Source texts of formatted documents
Segment Open

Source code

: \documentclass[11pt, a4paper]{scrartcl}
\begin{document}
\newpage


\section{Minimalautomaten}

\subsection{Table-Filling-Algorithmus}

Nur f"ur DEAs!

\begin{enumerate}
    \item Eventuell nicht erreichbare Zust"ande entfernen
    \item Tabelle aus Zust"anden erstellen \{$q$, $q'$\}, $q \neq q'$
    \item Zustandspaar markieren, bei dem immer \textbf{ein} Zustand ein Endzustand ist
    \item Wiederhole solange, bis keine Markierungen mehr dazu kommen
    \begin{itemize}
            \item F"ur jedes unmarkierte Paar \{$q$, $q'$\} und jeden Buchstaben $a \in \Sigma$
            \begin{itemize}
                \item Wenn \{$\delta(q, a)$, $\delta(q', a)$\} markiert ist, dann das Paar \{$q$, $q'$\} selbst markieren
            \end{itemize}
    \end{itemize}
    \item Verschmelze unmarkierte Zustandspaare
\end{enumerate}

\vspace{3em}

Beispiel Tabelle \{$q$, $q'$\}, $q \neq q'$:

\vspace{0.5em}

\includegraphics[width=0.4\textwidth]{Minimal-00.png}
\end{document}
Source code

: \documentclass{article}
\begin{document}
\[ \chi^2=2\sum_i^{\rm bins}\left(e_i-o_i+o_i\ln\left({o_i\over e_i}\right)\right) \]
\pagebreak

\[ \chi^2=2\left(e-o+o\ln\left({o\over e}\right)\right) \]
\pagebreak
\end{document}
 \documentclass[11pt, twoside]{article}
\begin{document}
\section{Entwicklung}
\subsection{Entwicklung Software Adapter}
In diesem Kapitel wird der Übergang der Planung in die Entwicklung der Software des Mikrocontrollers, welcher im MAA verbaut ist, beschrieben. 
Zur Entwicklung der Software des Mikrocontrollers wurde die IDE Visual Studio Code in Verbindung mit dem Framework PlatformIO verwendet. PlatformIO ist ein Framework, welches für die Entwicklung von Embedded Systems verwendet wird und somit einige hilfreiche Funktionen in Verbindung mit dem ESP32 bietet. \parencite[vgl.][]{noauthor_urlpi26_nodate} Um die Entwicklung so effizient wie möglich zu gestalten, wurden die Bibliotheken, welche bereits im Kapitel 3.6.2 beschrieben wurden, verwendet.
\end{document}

Segment Closed

_The problem_
The answer should consist of every line above in which "documentclass" appears.

_Output_
: \documentclass[11pt, a4paper]{scrartcl}
: \documentclass{article}
 \documentclass[11pt, twoside]{article}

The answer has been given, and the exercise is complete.